What You Will Learn During Week 4

  • Pacing – you will learn how many steps you take to walk 25 meters so that if you ever need to pace off a site, you can get a good estimate of its size right away.  My number was 29 steps.
  • Shovel Scraping – in some cases, using a trowel will not be the most efficient way to dig at a site.  In these situations, you will scrape thin layers off of a unit with a very large (and fairly heavy) shovel.  I suggest wearing longer shorts or pants for this, because rubbing the shovel on your bare skin is not a pleasant experience.
  • Probing – once you are not finding many cultural deposits in a unit, you are going to start wondering if you are close to reaching “sterile” soil or “subsoil,” where there is nothing of significance left.  In other words, you will want to know if there is anything left but dirt to find.  To determine this, you will use a T-shaped tool called a probe.  It is hollow in the middle with a slit down the side, and you will push it as far into the ground as you can.  When you pull it back out, you will look at the open slit to look for the change from cultural deposit to subsoil.  Apparently some people can see this subtle change.  I, for one, cannot.
  • Site Mapping – you will graph the location of units in relation to the site as a whole.  Erosion will also be noted.
  • Profile Mapping – the sides of your unit (which, by the way, will form a baulk, or the dirt left in place between units) will have clear layers of earth.  The top layer is called the plowzone, and the layers below will be called zones A, B, C, whatever.  The layers and horizons can be helpful in dating and understanding the site.  So, you will graph the layers by setting up datum pins and a string of level elevation, then measuring how far the top of your unit and each zone is from the string.  You will wind up with a line graph.
Wall Profile Map

Wall Profile Map

  • Setting Up a Unit – for some reason that escapes human comprehension, archeologists measure out each unit with folding rulers and a compass.  You will place nails in the ground and wrap string around them, constantly readjusting the set-up until it is a perfect rectangle.  I just don’t understand why they don’t bring tarps that are cut out in perfect rectangles, lay them on the ground, and put a nail at each corner.  I guess that would just be too easy.
  • Flotation Lab – every once in a while, you will have to take a float sample for your unit.  This will go to the float lab, where you will put your dirt in a magic tub that burbles with enchantment.  All the prehistoric plant life (charcoal, seeds, etc.) will float to the top and be washed into a bowl with a cheesecloth.  You will then take that cheesecloth that is covered in old plants (which looks yuckier than it sounds) and send it away to ethnobotanists, who apparently find that sludge to be fascinating.  I personally find the magic tubs more exciting.
Flotation Lab

Flotation Lab


But the camp isn’t just about learning – you’ll have a lot of fun, too.  In the evenings, kids played frisbee outside, cards inside, read books, and just generally had a good time.  Once or twice a week, you’ll go to Two Dips and a Cherry, the local ice cream place.  Plus, you’ll get to visit lots of other archeological sites.  You’ll see the Camp Mounds, where archeologists are using magnetometry and snazzy equipment to look beneath the earth.  (Digging up these intentional burials would be super illegal in the US.)

Looking Below the Ground

Looking Below the Ground

You’ll also check out Mound House, a prehistoric gathering place (used up to 10,000 years ago), where different native groups from around the area met, perhaps to trade, celebrate, and arrange marriages.  There are mounds located there too, as well as evidence of wooden structures.  While these structures have disintegrated, darker soil has taken their place to indicate where they once stood.

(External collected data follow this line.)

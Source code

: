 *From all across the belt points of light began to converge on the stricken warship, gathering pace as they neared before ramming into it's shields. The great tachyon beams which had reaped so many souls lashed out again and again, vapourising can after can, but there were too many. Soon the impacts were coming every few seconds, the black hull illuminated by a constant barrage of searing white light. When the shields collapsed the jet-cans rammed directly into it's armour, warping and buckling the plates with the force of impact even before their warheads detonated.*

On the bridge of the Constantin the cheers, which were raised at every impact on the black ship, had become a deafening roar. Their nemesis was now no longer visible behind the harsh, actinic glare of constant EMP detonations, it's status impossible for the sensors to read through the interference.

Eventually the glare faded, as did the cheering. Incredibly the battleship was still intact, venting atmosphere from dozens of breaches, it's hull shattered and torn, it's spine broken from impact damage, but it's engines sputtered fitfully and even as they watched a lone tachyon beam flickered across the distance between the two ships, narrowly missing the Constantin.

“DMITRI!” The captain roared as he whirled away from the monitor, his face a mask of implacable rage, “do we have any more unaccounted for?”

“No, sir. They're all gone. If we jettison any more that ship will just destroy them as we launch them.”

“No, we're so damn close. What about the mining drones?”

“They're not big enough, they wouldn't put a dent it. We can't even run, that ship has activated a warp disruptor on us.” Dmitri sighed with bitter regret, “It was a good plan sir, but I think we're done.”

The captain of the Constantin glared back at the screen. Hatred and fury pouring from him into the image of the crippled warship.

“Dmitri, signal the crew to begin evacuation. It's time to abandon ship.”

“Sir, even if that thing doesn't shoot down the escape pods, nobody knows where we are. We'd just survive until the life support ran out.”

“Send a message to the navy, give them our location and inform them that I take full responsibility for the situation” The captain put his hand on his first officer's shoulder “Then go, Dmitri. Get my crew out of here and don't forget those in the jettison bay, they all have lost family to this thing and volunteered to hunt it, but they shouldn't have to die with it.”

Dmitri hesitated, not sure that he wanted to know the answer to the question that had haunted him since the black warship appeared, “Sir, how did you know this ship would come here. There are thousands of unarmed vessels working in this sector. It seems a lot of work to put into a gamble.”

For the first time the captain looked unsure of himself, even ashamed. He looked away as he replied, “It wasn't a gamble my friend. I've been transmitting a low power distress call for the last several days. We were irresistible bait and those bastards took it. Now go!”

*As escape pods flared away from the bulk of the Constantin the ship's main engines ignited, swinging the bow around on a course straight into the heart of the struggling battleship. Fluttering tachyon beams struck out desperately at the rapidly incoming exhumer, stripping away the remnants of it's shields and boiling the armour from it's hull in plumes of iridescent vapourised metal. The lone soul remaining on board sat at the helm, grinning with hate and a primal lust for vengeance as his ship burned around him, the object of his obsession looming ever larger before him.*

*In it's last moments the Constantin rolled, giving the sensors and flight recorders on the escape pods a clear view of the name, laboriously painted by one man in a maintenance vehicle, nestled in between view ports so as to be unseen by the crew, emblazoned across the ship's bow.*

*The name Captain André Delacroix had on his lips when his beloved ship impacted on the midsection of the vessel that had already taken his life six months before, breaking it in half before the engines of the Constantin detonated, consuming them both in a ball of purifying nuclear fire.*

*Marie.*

But the coolest trip was to Cahokia, the largest civilization of its time north of Mexico.  Located in Collinsville, Illinois, Cahokia is a big deal – literally.  Gigantic mounds still stand there, and we got to climb Monk’s Mound, where the chief of Cahokia once lived.  The view from the top is fantastic: farm fields on on side and St. Louis on the other.  The museum there was absolutely amazing, though this civilization was more modern than what you will be digging with the CAA.

Another cool museum was the Kampsville museum, where you can look at some really neat stuff dug up at the Koster site and other sites nearby.  And it has souvenirs for all your tourist needs!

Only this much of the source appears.